The MPEG-4 systems layer facilitates the use of different tools and signaling this, and thus codecs according to existing standards can be accommodated. Each of the MPEG-4 coders is designed to operate in a stand-alone mode with its own bitstream syntax. Additional functionalities are realized both within individual coders, and by means of additional tools around the coders. An example of a functionality within an individual coder is pitch change within the parametric coder.

Synthesized Sound

Decoders are also available for generating sound based on structured inputs. Text input is converted to speech in the Text-To-Speech (TTS) decoder, while more general sounds including music may be normatively synthesized. Synthetic music may be delivered at extremely low bitrates while still describing an exact sound signal.

Text To Speech:

TTS coders bit rate range from 200 bit/s to 1.2 Kbit/s which allows a text or a text with prosodic parameters (pitch contour, phoneme duration, and so on) as its inputs to generate intelligible synthetic speech. It includes the following functionalities:

Speech synthesis using the prosody of the original speech

Lip synchronization control with phoneme information.

Trick mode functionality: pause, resume, jump forward/backward.

International language and dialect support for text. (i.e., it can be signaled in the bitstream which language and dialect should be used)

International symbol support for phonemes, and support for specifying age, gender, speech rate of the speaker.

Note that MPEG-4 provides a standardized interface for the operation of a Text To Speech coder (TTSI = Text To Speech Interface) rather than a normative TTS synthesizer itself.

Score Driven Synthesis:

The Structured Audio tools decode input data and produce output sounds. This decoding is driven by a special synthesis language called SAOL (Structured Audio Orchestra Language) standardized as a part of MPEG-4. This language is used to define an "orchestra" made up of "instruments" (downloaded in the bitstream, not fixed in the terminal) which create and process control data. An instrument is a small network of signal processing primitives that might emulate some specific sounds such as those of a natural acoustic instrument. The signal-processing network may be implemented in hardware or software and include both generation and processing of sounds and manipulation of prestored sounds.

MPEG-4 does not standardize "a method" of synthesis, but rather a method of describing synthesis. Any current or future sound-synthesis method can be described in SAOL, including wavetable, FM, additive, physical-modeling, and granular synthesis, as well as non-parametric hybrids of these methods.

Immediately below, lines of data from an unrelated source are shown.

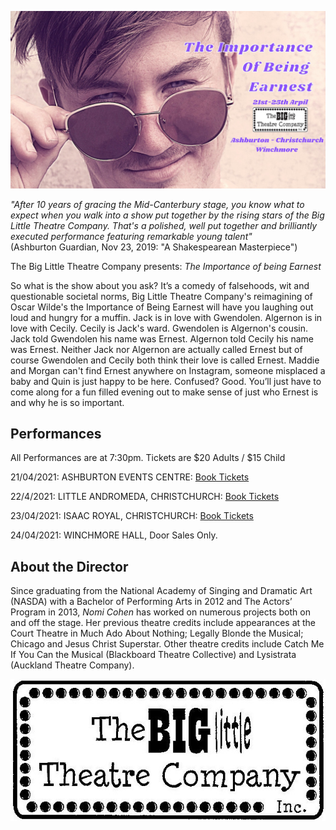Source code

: ![Earnest](earnest.jpg)


*"After 10 years of gracing the Mid-Canterbury stage, you know what to expect when you walk into a show put together by the rising stars of the Big Little Theatre Company.  That's a polished, well put together and brilliantly executed performance featuring remarkable young talent"*  
(Ashburton Guardian, Nov 23, 2019: "A Shakespearean Masterpiece")

The Big Little Theatre Company presents: *The Importance of being Earnest*

So what is the show about you ask? It’s a comedy of falsehoods, wit and questionable societal norms, Big Little Theatre Company's reimagining of Oscar Wilde's the Importance of Being Earnest will have you laughing out loud and hungry for a muffin.
Jack is in love with Gwendolen. Algernon is in love with Cecily. Cecily is Jack's ward. Gwendolen is Algernon's cousin. Jack told Gwendolen his name was Ernest. Algernon told Cecily his name was Ernest. Neither Jack nor Algernon are actually called Ernest but of course Gwendolen and Cecily both think their love is called Ernest. Maddie and Morgan can't find Ernest anywhere on Instagram, someone misplaced a baby and Quin is just happy to be here.
Confused? Good. You’ll just have to come along for a fun filled evening out to make sense of just who Ernest is and why he is so important.

## Performances

All Performances are at 7:30pm.
Tickets are $20 Adults / $15 Child

21/04/2021: ASHBURTON EVENTS CENTRE:  [Book Tickets](http://ateventcentre.co.nz)

22/4/2021: LITTLE ANDROMEDA, CHRISTCHURCH: [Book Tickets](http://Littleandromeda.co.nz)

23/04/2021:  ISAAC ROYAL, CHRISTCHURCH: [Book Tickets](http://Eventbrite.co.nz)

24/04/2021:  WINCHMORE HALL, Door Sales Only.

## About the Director

Since graduating from the National Academy of Singing and Dramatic Art (NASDA) with a Bachelor of Performing Arts in 2012 and The Actors’ Program in 2013, *Nomi Cohen* has worked on numerous projects both on and off the stage.  Her previous theatre credits include appearances at the Court Theatre in Much Ado About Nothing; Legally Blonde the Musical; Chicago and Jesus Christ Superstar. Other theatre credits include Catch Me If You Can the Musical (Blackboard Theatre Collective) and Lysistrata (Auckland Theatre Company). 

![bltc](bltc.jpg)
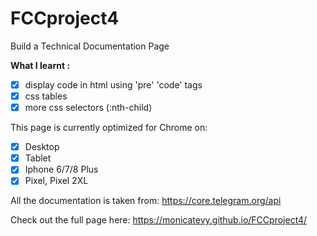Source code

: # FCCproject4

Build a Technical Documentation Page

**What I learnt :**
- [x] display code in html using 'pre' 'code' tags
- [x] css tables
- [x] more css selectors (:nth-child)

This page is currently optimized for Chrome on:
- [x] Desktop
- [x] Tablet
- [x] Iphone 6/7/8 Plus
- [x] Pixel, Pixel 2XL

All the documentation is taken from: https://core.telegram.org/api

Check out the full page here: https://monicatevy.github.io/FCCproject4/
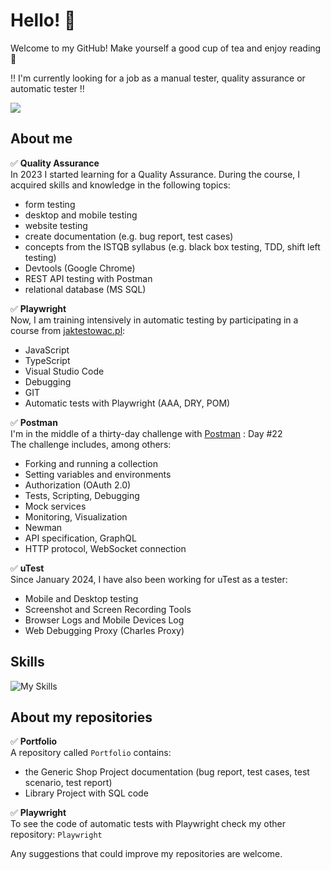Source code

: # Hello! 👋

Welcome to my GitHub! Make yourself a good cup of tea and enjoy reading 🍵 

‼️ I'm currently looking for a job as a manual tester, quality assurance or automatic tester ‼️  

[<img src="https://img.shields.io/badge/LinkedIn-0077B5?style=for-the-badge&logo=linkedin&logoColor=white">](https://www.linkedin.com/in/martyna-kowalczyk-qa/)

## About me

:white_check_mark: **Quality Assurance**  
In 2023 I started learning for a Quality Assurance. During the course, I acquired skills and knowledge in the following topics:
- form testing
- desktop and mobile testing
- website testing
- create documentation (e.g. bug report, test cases)
- concepts from the ISTQB syllabus (e.g. black box testing, TDD, shift left testing)
- Devtools (Google Chrome)
- REST API testing with Postman
- relational database (MS SQL)

:white_check_mark: **Playwright**  
Now, I am training intensively in automatic testing by participating in a course from [jaktestowac.pl](https://jaktestowac.pl/):
- JavaScript
- TypeScript
- Visual Studio Code
- Debugging
- GIT
- Automatic tests with Playwright (AAA, DRY, POM)

:white_check_mark: **Postman**  
I'm in the middle of a thirty-day challenge with [Postman](https://quickstarts.postman.com/guide/30-days-of-postman/#0) : Day #22    
The challenge includes, among others:
- Forking and running a collection
- Setting variables and environments
- Authorization (OAuth 2.0)
- Tests, Scripting, Debugging
- Mock services
- Monitoring, Visualization
- Newman
- API specification, GraphQL
- HTTP protocol, WebSocket connection
  
  
:white_check_mark: **uTest**  
Since January 2024, I have also been working for uTest as a tester:  
- Mobile and Desktop testing
- Screenshot and Screen Recording Tools
- Browser Logs and Mobile Devices Log
- Web Debugging Proxy (Charles Proxy)
    

## Skills  

![My Skills](https://skillicons.dev/icons?i=js,ts,nodejs,git,github,vscode,postman,discord)

## About my repositories

:white_check_mark: **Portfolio**  
A repository called `Portfolio` contains:
- the Generic Shop Project documentation (bug report, test cases, test scenario, test report)
- Library Project with SQL code
  
:white_check_mark: **Playwright**  
To see the code of automatic tests with Playwright check my other repository: `Playwright`

Any suggestions that could improve my repositories are welcome.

Control of the synthesis is accomplished by downloading "scores" or "scripts" in the bitstream. A score is a time-sequenced set of commands that invokes various instruments at specific times to contribute their output to an overall music performance or generation of sound effects. The score description, downloaded in a language called SASL (Structured Audio Score Language), can be used to create new sounds, and also include additional control information for modifying existing sound. This allows the composer finer control over the final synthesized sound. For synthesis processes which do not require such fine control, the established MIDI protocol may also be used to control the orchestra.

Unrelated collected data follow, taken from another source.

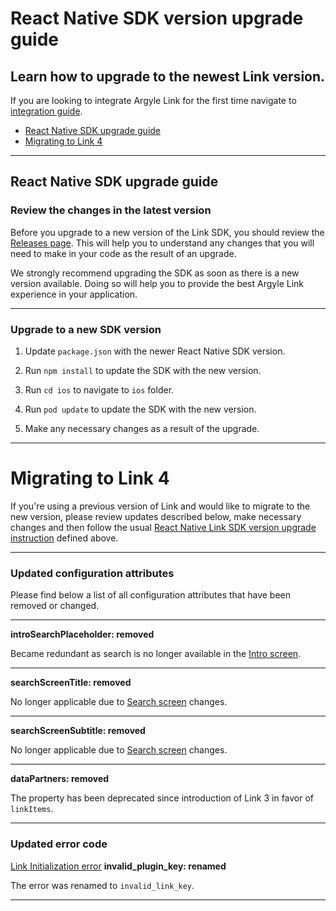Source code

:# React Native SDK version upgrade guide
## Learn how to upgrade to the newest Link version.
If you are looking to integrate Argyle Link for the first time navigate to [integration guide](https://github.com/argyle-systems/argyle-link-react-native#readme).

- [React Native SDK upgrade guide](#react-native-sdk-upgrade-guide)
- [Migrating to Link 4](#migrating-to-link-4)

---
## React Native SDK upgrade guide
### Review the changes in the latest version
Before you upgrade to a new version of the Link SDK, you should review the [Releases page](https://github.com/argyle-systems/argyle-link-react-native/releases). This will help you to understand any changes that you will need to make in your code as the result of an upgrade.

We strongly recommend upgrading the SDK as soon as there is a new version available. Doing so will help you to provide the best Argyle Link experience in your application.

---
### Upgrade to a new SDK version

1. Update `package.json` with the newer React Native SDK version.

2. Run `npm install` to update the SDK with the new version.

3. Run `cd ios` to navigate to `ios` folder.

4. Run `pod update` to update the SDK with the new version.

5. Make any necessary changes as a result of the upgrade.

---
# Migrating to Link 4

If you're using a previous version of Link and would like to migrate to the new version, please review updates described below, make necessary changes and then follow the usual [React Native Link SDK version upgrade instruction](#upgrade-to-a-new-sdk-version) defined above.

---
### Updated configuration attributes

Please find below a list of all configuration attributes that have been removed or changed.

---

**introSearchPlaceholder: removed**

Became redundant as search is no longer available in the [Intro screen](https://argyle.com/docs/products/link-4#intro-screen).

---
**searchScreenTitle: removed**

No longer applicable due to [Search screen](https://argyle.com/docs/products/link-4#search-screen) changes.

---
**searchScreenSubtitle: removed**

No longer applicable due to [Search screen](https://argyle.com/docs/products/link-4#search-screen) changes.

---
**dataPartners: removed**

The property has been deprecated since introduction of Link 3 in favor of `linkItems`.

---

### Updated error code

[Link Initialization error](https://argyle.com/docs/developer-tools/link-initialization-errors#) **invalid_plugin_key: renamed**

The error was renamed to `invalid_link_key`.

---
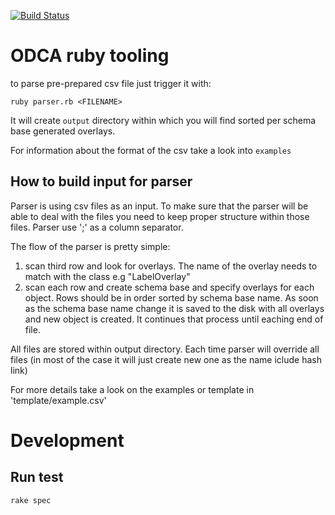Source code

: [![Build Status](https://travis-ci.com/THCLab/odca-ruby.svg?branch=master)](https://travis-ci.com/THCLab/odca-ruby)

# ODCA ruby tooling


to parse pre-prepared csv file just trigger it with:

    ruby parser.rb <FILENAME>

It will create `output` directory within which you will find sorted per schema base generated overlays.

For information about the format of the csv take a look into `examples`

## How to build input for parser

Parser is using csv files as an input. To make sure that the parser will be able to deal with the files you need to keep proper structure within those files. Parser use ';' as a column separator.

The flow of the parser is pretty simple:

1) scan third row and look for overlays. The name of the overlay needs to match with the class e.g "LabelOverlay"
2) scan each row and create schema base and specify overlays for each object. Rows should be in order sorted by schema base name. As soon as the schema base name change it is saved to the disk with all overlays and new object is created. It continues that process until eaching end of file.

All files are stored within output directory. Each time parser will override all files (in most of the case it will just create new one as the name iclude hash link)

For more details take a look on the examples or template in 'template/example.csv'


# Development

## Run test

    rake spec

Careful control in conjunction with customized instrument definition, allows the generation of sounds ranging from simple audio effects, such as footsteps or door closures, to the simulation of natural sounds such as rainfall or music played on conventional instruments to fully synthetic sounds for complex audio effects or futuristic music.

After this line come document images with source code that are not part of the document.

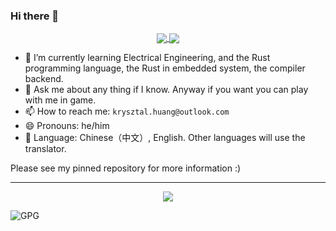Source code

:### Hi there 👋

<div align="center">
<a href="https://github.com/Krysztal112233/Krysztal112233">
  <img align="center" src="https://github-readme-stats.vercel.app/api?username=Krysztal112233&show_icons=true&theme=radical" />
</a>
<a href="https://github.com/Krysztal112233/Krysztal112233">
  <img align="center" src="https://github-readme-stats.vercel.app/api/top-langs/?username=Krysztal112233&hide=javascript,html,css,glsl,astro,shell,dockerfile" />
</a>
</div>
  
- 🌱 I’m currently learning Electrical Engineering, and the Rust programming language, the Rust in embedded system, the compiler backend.
- 💬 Ask me about any thing if I know. Anyway if you want you can play with me in game.
- 📫 How to reach me: `krysztal.huang@outlook.com`
- 😄 Pronouns: he/him
- 🧭 Language: Chinese（中文）, English. Other languages will use the translator.

Please see my pinned repository for more information :)

---

<div align="center">
  <a href="https://github.com/Krysztal112233/Krysztal112233">
    <img align="center" src="https://github-widgetbox.vercel.app/api/skills?languages=java,scala,rust,c,cpp,js,ts,kotlin,go,php,markdown,yaml&tools=git,docker,redis,postgres&software=linux,windows,vscode&theme=carbon">
  </a>
</div>

![GPG](https://img.shields.io/badge/-0x3f4257a18b0f5158125604a9d9694749fa4d22ed-blueviolet?style=for-the-badge&logo=GNU%20Privacy%20Guard)
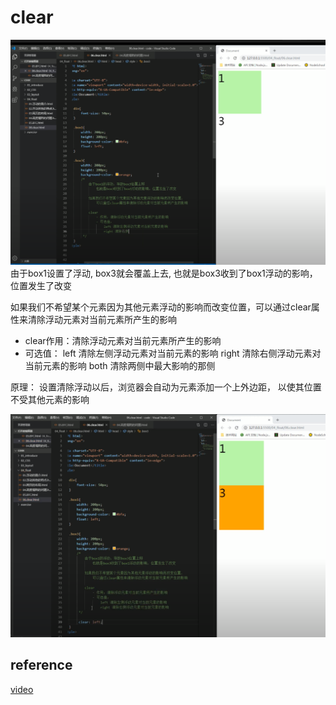 # clear

![39](../../../Image/CSS/39.png)
由于box1设置了浮动, box3就会覆盖上去, 也就是box3收到了box1浮动的影响，位置发生了改变

如果我们不希望某个元素因为其他元素浮动的影响而改变位置，可以通过clear属性来清除浮动元素对当前元素所产生的影响

- clear作用：清除浮动元素对当前元素所产生的影响
- 可选值：
    left 清除左侧浮动元素对当前元素的影响
    right 清除右侧浮动元素对当前元素的影响
    both 清除两侧中最大影响的那侧

原理：
    设置清除浮动以后，浏览器会自动为元素添加一个上外边距，
        以使其位置不受其他元素的影响

![40](../../../Image/CSS/40.png)

## reference

[video](https://www.youtube.com/watch?v=cKH-SnzGAfg&list=PLmOn9nNkQxJFs5KfK5ihVgb8nNccfkgxn&index=66)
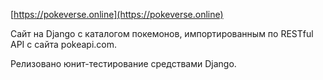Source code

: [https://pokeverse.online](https://pokeverse.online) 

  
Сайт на Django с каталогом покемонов, импортированным по RESTful API с сайта pokeapi.com.

Релизовано юнит-тестирование средствами Django.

For terminals with less functionality, and for applications which do not require such sophisticated synthesis, a "wavetable bank format" is also standardized. Using this format, sound samples for use in wavetable synthesis may be downloaded, as well as simple processing, such as filters, reverbs, and chorus effects. In this case, the computational complexity of the required decoding process may be exactly determined from inspection of the bitstream, which is not possible when using SAOL.

I'm looking for typical MPEG-4 Audio applications?

Here are three audio applications for MPEG-4 audio:

"Playing N-1 Audio Objects"
Transmitting five full multichannel signals (Audio Objects) which represents five single instruments of an orchestra (quintet). The listener listens to only four out of five instruments because he likes to play his instrument instead.
"Multilingual"
Frequently viewers/listeners to sport programmes are distracted by the commentator's voice. MPEG-4 will allow a "mix-minus" style of presentation where everything but the commentator's voice is composited. Alternatively, one out of a variety of languages, in a multi-lingual service, can be included in the composition. Note that there is also a multilingual/multiprogramme capability in MPEG-2 AAC, and a multilingual capability in the MPEG-2 BC audio coding standard.
"Movie Application"
Movie scene at a station. This example contains four types of audio objects.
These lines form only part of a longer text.